→ **Provided material**:
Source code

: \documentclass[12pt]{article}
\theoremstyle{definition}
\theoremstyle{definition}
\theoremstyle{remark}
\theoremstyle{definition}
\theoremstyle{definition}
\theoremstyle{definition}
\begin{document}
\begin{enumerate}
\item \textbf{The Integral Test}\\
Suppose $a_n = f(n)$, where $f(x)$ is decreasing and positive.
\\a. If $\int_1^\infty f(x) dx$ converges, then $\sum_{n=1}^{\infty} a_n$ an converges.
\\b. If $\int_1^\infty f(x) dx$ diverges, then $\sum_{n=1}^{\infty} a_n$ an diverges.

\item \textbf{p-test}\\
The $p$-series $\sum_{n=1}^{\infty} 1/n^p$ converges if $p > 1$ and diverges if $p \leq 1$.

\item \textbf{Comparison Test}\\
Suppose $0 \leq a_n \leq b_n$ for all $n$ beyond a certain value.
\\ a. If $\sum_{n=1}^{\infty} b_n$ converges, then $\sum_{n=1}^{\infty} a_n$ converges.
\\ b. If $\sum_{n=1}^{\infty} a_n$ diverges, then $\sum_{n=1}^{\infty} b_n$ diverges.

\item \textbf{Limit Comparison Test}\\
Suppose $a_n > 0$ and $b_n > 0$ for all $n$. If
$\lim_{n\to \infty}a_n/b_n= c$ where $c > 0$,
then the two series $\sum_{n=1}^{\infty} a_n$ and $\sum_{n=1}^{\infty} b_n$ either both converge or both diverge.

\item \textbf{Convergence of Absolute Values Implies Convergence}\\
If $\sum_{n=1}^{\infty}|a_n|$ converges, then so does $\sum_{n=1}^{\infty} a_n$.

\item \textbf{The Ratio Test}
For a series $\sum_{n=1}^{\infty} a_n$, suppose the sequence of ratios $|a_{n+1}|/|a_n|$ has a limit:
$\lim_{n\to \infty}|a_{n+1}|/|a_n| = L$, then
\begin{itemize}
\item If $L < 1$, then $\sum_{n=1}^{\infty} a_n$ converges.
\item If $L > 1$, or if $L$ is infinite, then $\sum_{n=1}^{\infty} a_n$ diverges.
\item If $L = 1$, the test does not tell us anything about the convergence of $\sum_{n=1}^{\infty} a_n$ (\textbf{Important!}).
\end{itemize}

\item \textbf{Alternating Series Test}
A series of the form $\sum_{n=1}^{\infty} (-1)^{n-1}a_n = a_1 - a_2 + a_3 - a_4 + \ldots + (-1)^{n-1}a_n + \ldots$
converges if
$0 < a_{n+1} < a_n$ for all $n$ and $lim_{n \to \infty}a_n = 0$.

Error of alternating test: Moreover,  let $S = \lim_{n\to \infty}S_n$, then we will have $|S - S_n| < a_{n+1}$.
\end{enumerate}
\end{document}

→ **Prompt**: Each record above is to be printed again exactly as written.

→ **Solution for this task**:
Source code

: \documentclass[12pt]{article}
\theoremstyle{definition}
\theoremstyle{definition}
\theoremstyle{remark}
\theoremstyle{definition}
\theoremstyle{definition}
\theoremstyle{definition}
\begin{document}
\begin{enumerate}
\item \textbf{The Integral Test}\\
Suppose $a_n = f(n)$, where $f(x)$ is decreasing and positive.
\\a. If $\int_1^\infty f(x) dx$ converges, then $\sum_{n=1}^{\infty} a_n$ an converges.
\\b. If $\int_1^\infty f(x) dx$ diverges, then $\sum_{n=1}^{\infty} a_n$ an diverges.

\item \textbf{p-test}\\
The $p$-series $\sum_{n=1}^{\infty} 1/n^p$ converges if $p > 1$ and diverges if $p \leq 1$.

\item \textbf{Comparison Test}\\
Suppose $0 \leq a_n \leq b_n$ for all $n$ beyond a certain value.
\\ a. If $\sum_{n=1}^{\infty} b_n$ converges, then $\sum_{n=1}^{\infty} a_n$ converges.
\\ b. If $\sum_{n=1}^{\infty} a_n$ diverges, then $\sum_{n=1}^{\infty} b_n$ diverges.

\item \textbf{Limit Comparison Test}\\
Suppose $a_n > 0$ and $b_n > 0$ for all $n$. If
$\lim_{n\to \infty}a_n/b_n= c$ where $c > 0$,
then the two series $\sum_{n=1}^{\infty} a_n$ and $\sum_{n=1}^{\infty} b_n$ either both converge or both diverge.

\item \textbf{Convergence of Absolute Values Implies Convergence}\\
If $\sum_{n=1}^{\infty}|a_n|$ converges, then so does $\sum_{n=1}^{\infty} a_n$.

\item \textbf{The Ratio Test}
For a series $\sum_{n=1}^{\infty} a_n$, suppose the sequence of ratios $|a_{n+1}|/|a_n|$ has a limit:
$\lim_{n\to \infty}|a_{n+1}|/|a_n| = L$, then
\begin{itemize}
\item If $L < 1$, then $\sum_{n=1}^{\infty} a_n$ converges.
\item If $L > 1$, or if $L$ is infinite, then $\sum_{n=1}^{\infty} a_n$ diverges.
\item If $L = 1$, the test does not tell us anything about the convergence of $\sum_{n=1}^{\infty} a_n$ (\textbf{Important!}).
\end{itemize}

\item \textbf{Alternating Series Test}
A series of the form $\sum_{n=1}^{\infty} (-1)^{n-1}a_n = a_1 - a_2 + a_3 - a_4 + \ldots + (-1)^{n-1}a_n + \ldots$
converges if
$0 < a_{n+1} < a_n$ for all $n$ and $lim_{n \to \infty}a_n = 0$.

Error of alternating test: Moreover,  let $S = \lim_{n\to \infty}S_n$, then we will have $|S - S_n| < a_{n+1}$.
\end{enumerate}
\end{document}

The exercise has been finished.